Section 8 of the Act sets out the criteria that the Courts have regard to in deciding whether a will which does not meet the above requirements should be regarded as an informal will. Other than not being executed as per section 6 of the Succession Act 2006 (NSW), an informal will must be:
Which purports to state the testamentary intentions of the deceased; and
Was intended by the deceased to form their will.
We will examine each of these elements.
The term document is broadly defined in Section 21 of the Interpretation Act 1987 (NSW) to include any record of information. There has now been a series of cases wherein an electronic document has been accepted as informal wills. For example, in Yazbek v Yazbek  NSWSC 594, a document found on the deceased’s computer after their death was admitted to Probate as an informal will.
Which Purports to State the Testamentary Intentions of the Deceased
Testamentary intentions are intentions with regard to the disposition of one’s property upon their death. Such intentions can be contrasted with the intention to make a gift which is not conditional on the death of the gift maker.
Intended by the Deceased to Form their Will
The final element is that the deceased intended the actual informal document itself to be their will.
The recent Court of Appeal decision in Rodny v Weisbord  NSWCA 22 explains this further. That case involved a will drafted for the deceased by her solicitor, but never signed by her. After her death, her son attempted to have the draft will Probated. The Court held that the deceased did not intend for the draft will itself to form her will, as it constituted no more than instructions or a note of her instructions.

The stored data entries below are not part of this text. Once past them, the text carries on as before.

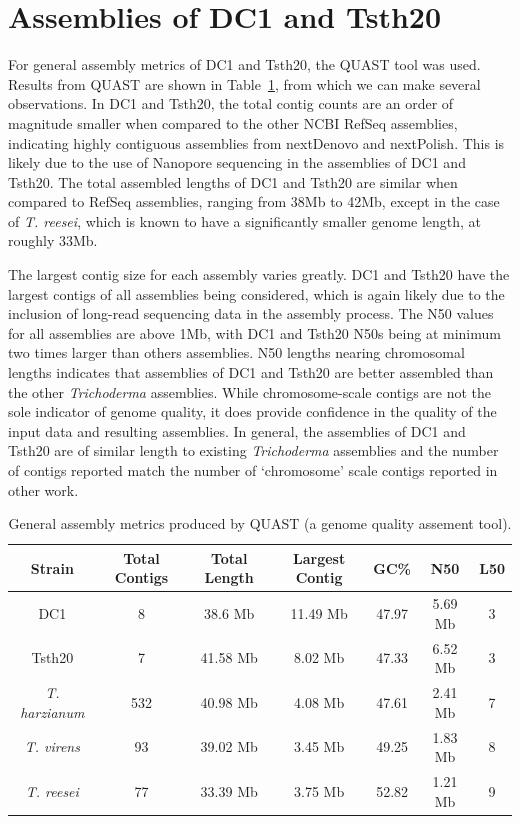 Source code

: \section{Assemblies of DC1 and Tsth20}

For general assembly metrics of DC1 and Tsth20, the
QUAST\cite{Gurevich2013} tool was used. Results from QUAST are shown
in Table~\ref{table:assemblies}, from which we can make several
observations. In DC1 and Tsth20, the total contig counts are an order
of magnitude smaller when compared to the other NCBI RefSeq
assemblies, indicating highly contiguous assemblies from
nextDenovo\cite{Hu2024} and nextPolish\cite{Hu2020}. This is likely
due to the use of Nanopore sequencing in the assemblies of DC1 and
Tsth20. The total assembled lengths of DC1 and Tsth20 are similar when
compared to RefSeq assemblies, ranging from 38Mb to 42Mb, except in
the case of \textit{T. reesei}, which is known to have a significantly
smaller genome length\cite{Kubicek2019}, at roughly 33Mb.

The largest contig size for each assembly varies greatly. DC1 and
Tsth20 have the largest contigs of all assemblies being considered,
which is again likely due to the inclusion of long-read sequencing
data in the assembly process. The N50 values for all assemblies are
above 1Mb, with DC1 and Tsth20 N50s being at minimum two times larger
than others assemblies. N50 lengths nearing chromosomal lengths
indicates that assemblies of DC1 and Tsth20 are better assembled than
the other \textit{Trichoderma} assemblies. While chromosome-scale
contigs are not the sole indicator of genome quality, it does provide
confidence in the quality of the input data and resulting
assemblies. In general, the assemblies of DC1 and Tsth20 are of
similar length to existing \textit{Trichoderma} assemblies and the
number of contigs reported match the number of `chromosome' scale
contigs reported in other work\cite{Kubicek2019}.

\begin{table}
  \begin{center}
    \begin{tabular}{|c|c|c|c|c|c|c|}
      \hline
      Strain & Total Contigs & Total Length & Largest Contig & GC\% & N50 & L50 \\ \hline
      DC1 & 8 & 38.6 Mb & 11.49 Mb & 47.97 & 5.69 Mb & 3 \\ \hline
      Tsth20 & 7 & 41.58 Mb & 8.02 Mb & 47.33 & 6.52 Mb & 3 \\ \hline
      \textit{T. harzianum} & 532 & 40.98 Mb & 4.08 Mb & 47.61 & 2.41 Mb & 7 \\ \hline
      \textit{T. virens} & 93 & 39.02 Mb & 3.45 Mb & 49.25 & 1.83 Mb & 8 \\ \hline
      \textit{T. reesei} & 77 & 33.39 Mb & 3.75 Mb & 52.82 & 1.21 Mb & 9 \\ \hline
    \end{tabular}
  \end{center}
  \caption{General assembly metrics produced by
    QUAST\cite{Gurevich2013} (a genome quality assement tool).}
  \label{table:assemblies}
\end{table}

Hence, the question is not whether an unsigned document expresses the wishes of the deceased, but whether it was intended without more to be a will.
As may be expected, this is the requirement which is the most difficult to meet because the person whose intentions are being interrogated is no longer living.
One scenario in which this criterion may be met quite easily is when a testator creates what they believed was a formal will but through mistake or accident, it failed to meet the criteria of Section 6 of the Act. For example, if a will which otherwise met the requirements had only been signed by one witness. Plainly in such a situation, the testator intended the document to form their will, and thus this criterion is easily overcome.
However, the task is more difficult in relation to a document which the testator knows does not meet the formal requirements but nevertheless may have intended to operate as a will. Further complicating matters is that documents can now exist in purely electronic form. Where a testator has approved of a will in an electronic form and all that is left is for them to print and sign it, do they intend for it to form their will? Or is the contemplation of a further date on which they will print and sign enough to say that they didn’t intend the electronic document to form their will?
These questions are not definitively answered in NSW law, and either conclusion is possible depending on the individual facts of a particular case.
How Do Courts Work Out the Deceased’s Intention?
In determining whether the deceased intended the actual document to form their will, the Court may have regard to:
any evidence relating to the manner in which the document was executed;
any evidence of the intentions of the deceased (including statements); and
any other matter it considers relevant.
Section 8 of the Act provides a helpful failsafe for those who die suddenly or unexpectedly and had contemplated the disposition of their assets but had not progressed to formalising their wishes. However, there remains a lot of uncertainty in the area of informal wills, especially as we proceed further into the digital age, and so it is always best practice to keep an up to date and validly executed will somewhere safe.